==== Excerpted data ====

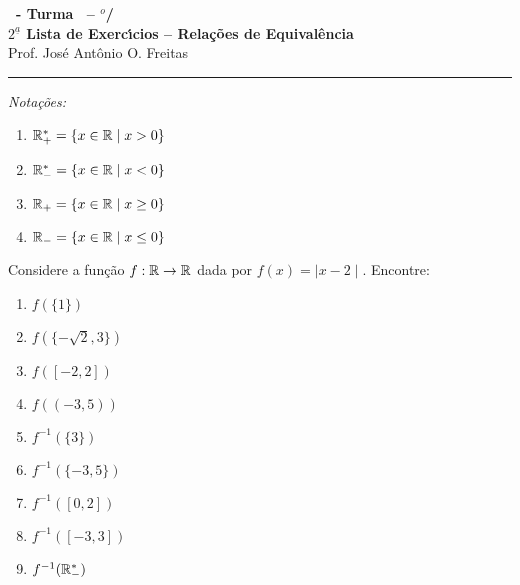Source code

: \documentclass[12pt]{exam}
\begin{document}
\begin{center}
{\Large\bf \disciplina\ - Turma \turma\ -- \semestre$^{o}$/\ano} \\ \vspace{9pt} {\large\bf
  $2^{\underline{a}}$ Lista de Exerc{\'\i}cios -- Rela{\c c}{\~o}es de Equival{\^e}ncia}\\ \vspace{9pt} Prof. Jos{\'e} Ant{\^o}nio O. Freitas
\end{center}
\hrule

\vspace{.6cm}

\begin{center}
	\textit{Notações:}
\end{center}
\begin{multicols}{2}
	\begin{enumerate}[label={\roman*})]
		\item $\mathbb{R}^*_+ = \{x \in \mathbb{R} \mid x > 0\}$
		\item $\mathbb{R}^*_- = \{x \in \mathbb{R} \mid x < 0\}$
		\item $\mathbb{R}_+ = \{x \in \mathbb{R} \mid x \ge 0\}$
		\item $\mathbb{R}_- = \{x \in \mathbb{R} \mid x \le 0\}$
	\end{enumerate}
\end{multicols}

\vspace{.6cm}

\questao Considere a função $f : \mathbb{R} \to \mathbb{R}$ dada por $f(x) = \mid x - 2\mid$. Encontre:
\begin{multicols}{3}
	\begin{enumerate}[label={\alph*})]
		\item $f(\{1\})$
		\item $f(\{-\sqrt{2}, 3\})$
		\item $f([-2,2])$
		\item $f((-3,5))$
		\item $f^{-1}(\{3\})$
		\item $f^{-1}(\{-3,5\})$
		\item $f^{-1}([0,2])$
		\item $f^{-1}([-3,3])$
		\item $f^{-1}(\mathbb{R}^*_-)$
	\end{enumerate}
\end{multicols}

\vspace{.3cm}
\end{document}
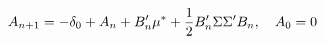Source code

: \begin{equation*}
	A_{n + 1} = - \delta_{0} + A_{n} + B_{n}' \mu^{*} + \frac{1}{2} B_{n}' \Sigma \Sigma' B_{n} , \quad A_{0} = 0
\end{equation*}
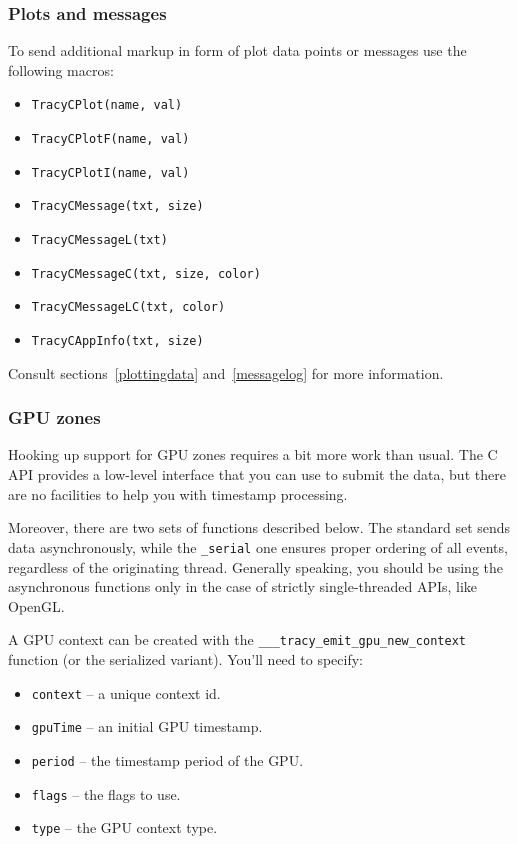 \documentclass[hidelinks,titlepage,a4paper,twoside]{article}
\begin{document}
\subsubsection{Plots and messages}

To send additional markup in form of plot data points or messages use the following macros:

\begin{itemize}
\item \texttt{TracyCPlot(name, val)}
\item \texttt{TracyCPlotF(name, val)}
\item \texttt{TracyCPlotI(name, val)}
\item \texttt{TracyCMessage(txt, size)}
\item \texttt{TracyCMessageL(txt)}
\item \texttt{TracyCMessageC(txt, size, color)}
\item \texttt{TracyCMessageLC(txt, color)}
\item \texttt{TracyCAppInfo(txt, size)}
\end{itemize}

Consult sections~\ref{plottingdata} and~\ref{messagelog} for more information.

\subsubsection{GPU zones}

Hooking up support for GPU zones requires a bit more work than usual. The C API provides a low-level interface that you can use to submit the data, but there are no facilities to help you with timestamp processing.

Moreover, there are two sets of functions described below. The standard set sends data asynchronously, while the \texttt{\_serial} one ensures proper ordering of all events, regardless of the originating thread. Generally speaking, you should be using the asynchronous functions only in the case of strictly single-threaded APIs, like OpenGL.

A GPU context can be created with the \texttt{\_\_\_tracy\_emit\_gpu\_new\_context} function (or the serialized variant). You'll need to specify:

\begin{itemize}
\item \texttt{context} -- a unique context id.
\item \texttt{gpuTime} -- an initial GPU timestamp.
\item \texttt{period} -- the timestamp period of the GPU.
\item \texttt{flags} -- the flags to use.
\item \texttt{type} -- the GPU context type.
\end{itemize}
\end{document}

====

Task: Give the data again exactly as written, with all pictures left out.

Result for this task:
Source code

: \documentclass[12pt]{exam}
\begin{document}
\begin{center}
{\Large\bf \disciplina\ - Turma \turma\ -- \semestre$^{o}$/\ano} \\ \vspace{9pt} {\large\bf
  $2^{\underline{a}}$ Lista de Exerc{\'\i}cios -- Rela{\c c}{\~o}es de Equival{\^e}ncia}\\ \vspace{9pt} Prof. Jos{\'e} Ant{\^o}nio O. Freitas
\end{center}
\hrule

\vspace{.6cm}

\begin{center}
	\textit{Notações:}
\end{center}
\begin{multicols}{2}
	\begin{enumerate}[label={\roman*})]
		\item $\mathbb{R}^*_+ = \{x \in \mathbb{R} \mid x > 0\}$
		\item $\mathbb{R}^*_- = \{x \in \mathbb{R} \mid x < 0\}$
		\item $\mathbb{R}_+ = \{x \in \mathbb{R} \mid x \ge 0\}$
		\item $\mathbb{R}_- = \{x \in \mathbb{R} \mid x \le 0\}$
	\end{enumerate}
\end{multicols}

\vspace{.6cm}

\questao Considere a função $f : \mathbb{R} \to \mathbb{R}$ dada por $f(x) = \mid x - 2\mid$. Encontre:
\begin{multicols}{3}
	\begin{enumerate}[label={\alph*})]
		\item $f(\{1\})$
		\item $f(\{-\sqrt{2}, 3\})$
		\item $f([-2,2])$
		\item $f((-3,5))$
		\item $f^{-1}(\{3\})$
		\item $f^{-1}(\{-3,5\})$
		\item $f^{-1}([0,2])$
		\item $f^{-1}([-3,3])$
		\item $f^{-1}(\mathbb{R}^*_-)$
	\end{enumerate}
\end{multicols}

\vspace{.3cm}
\end{document}
Source code

: \begin{equation*}
	A_{n + 1} = - \delta_{0} + A_{n} + B_{n}' \mu^{*} + \frac{1}{2} B_{n}' \Sigma \Sigma' B_{n} , \quad A_{0} = 0
\end{equation*}
 \documentclass[hidelinks,titlepage,a4paper,twoside]{article}
\begin{document}
\subsubsection{Plots and messages}

To send additional markup in form of plot data points or messages use the following macros:

\begin{itemize}
\item \texttt{TracyCPlot(name, val)}
\item \texttt{TracyCPlotF(name, val)}
\item \texttt{TracyCPlotI(name, val)}
\item \texttt{TracyCMessage(txt, size)}
\item \texttt{TracyCMessageL(txt)}
\item \texttt{TracyCMessageC(txt, size, color)}
\item \texttt{TracyCMessageLC(txt, color)}
\item \texttt{TracyCAppInfo(txt, size)}
\end{itemize}

Consult sections~\ref{plottingdata} and~\ref{messagelog} for more information.

\subsubsection{GPU zones}

Hooking up support for GPU zones requires a bit more work than usual. The C API provides a low-level interface that you can use to submit the data, but there are no facilities to help you with timestamp processing.

Moreover, there are two sets of functions described below. The standard set sends data asynchronously, while the \texttt{\_serial} one ensures proper ordering of all events, regardless of the originating thread. Generally speaking, you should be using the asynchronous functions only in the case of strictly single-threaded APIs, like OpenGL.

A GPU context can be created with the \texttt{\_\_\_tracy\_emit\_gpu\_new\_context} function (or the serialized variant). You'll need to specify:

\begin{itemize}
\item \texttt{context} -- a unique context id.
\item \texttt{gpuTime} -- an initial GPU timestamp.
\item \texttt{period} -- the timestamp period of the GPU.
\item \texttt{flags} -- the flags to use.
\item \texttt{type} -- the GPU context type.
\end{itemize}
\end{document}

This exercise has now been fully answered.